Bhutanese cuisine is as varied and splendid as its landscapes and scenic beauty. Cooking methods are given immense importance in Bhutan and every region has its own specialty. Rice is the staple meal with vegetable or meat dishes cooked with chili and cheese often accompanies the meal as a side dish. Chili dominates all Bhutanese food and if you do not like spicy-hot flavor, be sure to point that out very clearly before you order a meal in Bhutan. The famous traditional vegetarian dishes in Bhutan are ‘Ema-Datsi’ (literally meaning ‘chili and cheese’ and the hottest of all the dishes), ‘Kewa-Datsi’ (comprising of potato, cheese and chili) and ‘Shamu-Datsi’ (made up of mushrooms, cheese and chili).
‘Matar-Paneer’ is a North-Indian dish readily available here for vegetarians. You may also like to taste ‘Cheese Momos’, small steamed buns with cheese, potato and onion and buckwheat cakes that are considered a specialty of the Bumthang area. People of Bhutan also relish Yak meat along with pork, beef, fish, poultry, goat and corn dishes. Daily food of upland people often consists of corn or rice, yak cheese, meat soups and spiced chilies. Tea is quite a popular beverage in Bhutan, though people often prefer butter tea or ‘suja’ to sweet milk tea. Local beer made from cereal grains, such as rice or corn, is called ‘ara’ and is very popular among village folk.

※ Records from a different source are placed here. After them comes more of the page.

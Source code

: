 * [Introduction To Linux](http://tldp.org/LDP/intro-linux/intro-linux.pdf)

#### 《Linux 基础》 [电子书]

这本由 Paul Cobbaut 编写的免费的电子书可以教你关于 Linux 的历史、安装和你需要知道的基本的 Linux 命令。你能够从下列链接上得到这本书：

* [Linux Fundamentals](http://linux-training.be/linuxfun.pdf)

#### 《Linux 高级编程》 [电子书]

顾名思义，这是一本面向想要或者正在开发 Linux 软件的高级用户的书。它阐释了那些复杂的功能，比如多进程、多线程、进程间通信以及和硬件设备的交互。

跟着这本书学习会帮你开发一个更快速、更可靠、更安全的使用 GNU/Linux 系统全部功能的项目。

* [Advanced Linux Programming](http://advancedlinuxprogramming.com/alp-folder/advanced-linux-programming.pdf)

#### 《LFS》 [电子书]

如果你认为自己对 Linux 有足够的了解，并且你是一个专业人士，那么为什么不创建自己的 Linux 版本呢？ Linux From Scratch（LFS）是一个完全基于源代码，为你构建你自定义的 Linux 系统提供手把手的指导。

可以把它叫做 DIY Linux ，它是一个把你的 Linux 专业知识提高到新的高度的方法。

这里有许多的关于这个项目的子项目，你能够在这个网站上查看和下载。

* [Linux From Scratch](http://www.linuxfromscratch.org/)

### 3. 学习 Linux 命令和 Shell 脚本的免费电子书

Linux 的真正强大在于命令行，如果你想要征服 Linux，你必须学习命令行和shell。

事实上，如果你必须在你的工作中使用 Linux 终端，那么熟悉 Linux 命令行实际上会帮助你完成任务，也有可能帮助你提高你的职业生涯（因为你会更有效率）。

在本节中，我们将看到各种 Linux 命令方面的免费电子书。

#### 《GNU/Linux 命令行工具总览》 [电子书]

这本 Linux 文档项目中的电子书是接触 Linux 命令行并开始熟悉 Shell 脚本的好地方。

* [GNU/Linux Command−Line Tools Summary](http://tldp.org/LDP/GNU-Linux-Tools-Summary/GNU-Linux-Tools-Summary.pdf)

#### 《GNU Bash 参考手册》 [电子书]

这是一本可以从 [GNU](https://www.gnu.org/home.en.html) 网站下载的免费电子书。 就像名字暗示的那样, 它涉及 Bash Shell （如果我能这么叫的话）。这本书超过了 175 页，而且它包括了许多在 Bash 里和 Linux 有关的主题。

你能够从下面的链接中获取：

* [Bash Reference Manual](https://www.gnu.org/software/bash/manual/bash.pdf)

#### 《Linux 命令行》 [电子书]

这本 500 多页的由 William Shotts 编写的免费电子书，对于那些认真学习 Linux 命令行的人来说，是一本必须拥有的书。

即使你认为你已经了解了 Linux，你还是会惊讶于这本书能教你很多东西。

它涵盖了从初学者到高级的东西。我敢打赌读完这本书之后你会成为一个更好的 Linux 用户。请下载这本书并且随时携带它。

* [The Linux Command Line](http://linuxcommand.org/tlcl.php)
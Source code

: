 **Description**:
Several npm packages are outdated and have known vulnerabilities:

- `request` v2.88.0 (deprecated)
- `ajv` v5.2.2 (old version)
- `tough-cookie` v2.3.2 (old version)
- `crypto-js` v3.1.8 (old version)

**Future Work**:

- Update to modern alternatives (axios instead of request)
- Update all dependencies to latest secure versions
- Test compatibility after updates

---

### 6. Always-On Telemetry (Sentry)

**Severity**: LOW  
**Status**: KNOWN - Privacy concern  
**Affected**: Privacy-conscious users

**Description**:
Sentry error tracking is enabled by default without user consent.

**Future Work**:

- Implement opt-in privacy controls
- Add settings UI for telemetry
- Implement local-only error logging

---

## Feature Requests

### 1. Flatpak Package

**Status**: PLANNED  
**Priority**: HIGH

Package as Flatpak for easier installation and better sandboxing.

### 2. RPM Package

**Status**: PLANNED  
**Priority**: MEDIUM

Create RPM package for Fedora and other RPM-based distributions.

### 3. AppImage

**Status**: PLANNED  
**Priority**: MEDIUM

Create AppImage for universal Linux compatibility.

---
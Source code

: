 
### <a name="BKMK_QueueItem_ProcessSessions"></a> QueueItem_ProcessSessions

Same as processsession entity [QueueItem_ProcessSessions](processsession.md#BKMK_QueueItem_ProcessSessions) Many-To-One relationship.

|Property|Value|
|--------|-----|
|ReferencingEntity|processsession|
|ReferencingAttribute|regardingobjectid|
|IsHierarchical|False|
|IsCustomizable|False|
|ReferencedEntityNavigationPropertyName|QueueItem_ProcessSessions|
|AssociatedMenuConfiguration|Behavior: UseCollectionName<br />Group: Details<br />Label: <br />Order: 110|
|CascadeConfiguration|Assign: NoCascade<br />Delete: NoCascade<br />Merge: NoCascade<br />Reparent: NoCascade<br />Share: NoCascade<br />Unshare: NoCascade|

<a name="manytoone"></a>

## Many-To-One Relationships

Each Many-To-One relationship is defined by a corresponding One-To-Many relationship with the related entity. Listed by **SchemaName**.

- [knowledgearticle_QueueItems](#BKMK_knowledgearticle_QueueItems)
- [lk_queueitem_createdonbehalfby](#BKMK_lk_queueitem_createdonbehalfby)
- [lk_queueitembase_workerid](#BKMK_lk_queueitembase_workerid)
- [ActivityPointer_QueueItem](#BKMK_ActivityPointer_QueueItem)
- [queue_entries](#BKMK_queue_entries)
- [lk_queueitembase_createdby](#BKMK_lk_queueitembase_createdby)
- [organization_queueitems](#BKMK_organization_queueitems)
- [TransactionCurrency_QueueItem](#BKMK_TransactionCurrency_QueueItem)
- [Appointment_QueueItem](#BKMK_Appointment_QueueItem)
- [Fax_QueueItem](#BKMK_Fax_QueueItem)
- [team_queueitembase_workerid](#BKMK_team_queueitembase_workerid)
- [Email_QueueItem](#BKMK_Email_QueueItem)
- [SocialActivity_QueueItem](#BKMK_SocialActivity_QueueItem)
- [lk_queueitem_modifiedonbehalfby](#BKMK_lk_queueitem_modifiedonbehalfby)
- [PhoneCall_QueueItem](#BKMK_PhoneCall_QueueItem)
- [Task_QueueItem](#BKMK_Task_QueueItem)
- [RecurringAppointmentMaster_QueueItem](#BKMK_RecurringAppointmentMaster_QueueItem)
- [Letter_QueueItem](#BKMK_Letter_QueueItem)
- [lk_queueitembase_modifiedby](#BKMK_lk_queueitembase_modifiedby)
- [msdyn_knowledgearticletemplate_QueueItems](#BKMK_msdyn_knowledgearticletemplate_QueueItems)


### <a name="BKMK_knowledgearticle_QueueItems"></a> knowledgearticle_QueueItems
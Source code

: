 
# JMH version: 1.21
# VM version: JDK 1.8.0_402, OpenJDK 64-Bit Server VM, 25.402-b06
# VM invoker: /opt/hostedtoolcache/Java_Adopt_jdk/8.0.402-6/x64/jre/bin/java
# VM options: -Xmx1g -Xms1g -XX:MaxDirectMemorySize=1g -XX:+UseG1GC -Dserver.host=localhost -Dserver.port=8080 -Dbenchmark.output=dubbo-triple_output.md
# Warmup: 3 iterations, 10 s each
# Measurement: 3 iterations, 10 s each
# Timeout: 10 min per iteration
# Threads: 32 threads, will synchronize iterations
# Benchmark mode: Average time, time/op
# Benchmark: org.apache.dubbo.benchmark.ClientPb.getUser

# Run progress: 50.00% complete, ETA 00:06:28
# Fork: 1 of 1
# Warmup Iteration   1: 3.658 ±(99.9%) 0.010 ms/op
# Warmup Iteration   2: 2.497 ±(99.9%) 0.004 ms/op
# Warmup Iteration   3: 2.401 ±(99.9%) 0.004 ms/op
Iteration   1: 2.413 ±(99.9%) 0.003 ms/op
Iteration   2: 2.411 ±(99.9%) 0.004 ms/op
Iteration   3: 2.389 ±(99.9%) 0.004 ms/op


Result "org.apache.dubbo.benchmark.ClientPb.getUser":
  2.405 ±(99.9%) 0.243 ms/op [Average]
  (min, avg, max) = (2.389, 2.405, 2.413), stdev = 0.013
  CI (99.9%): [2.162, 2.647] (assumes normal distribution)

Attention to detail and using just the right amount of spices is considered important in Bhutani cuisine. In rural areas, people often use red rice variety as opposed to white rice variety popular in urban areas. Visual attractiveness of the dish is considered important and balance between colors and proportions are paid attention to. Cured and smoked hams are often parts of delicious dishes. Wheat noodles of the east and dried and coarsely ground corn kernels known as ‘Kharang’ from the south are some of the traditional Bhutanese dishes. People also eat ‘Thukpa’ or porridge and in traditional feasts, hot eggs and butter are served and ‘Ara’ is poured over them. In the Kheng region, people eat raw meat people with special drinks. During weddings or traditional Bhutanese gatherings, local cuisine is preferred.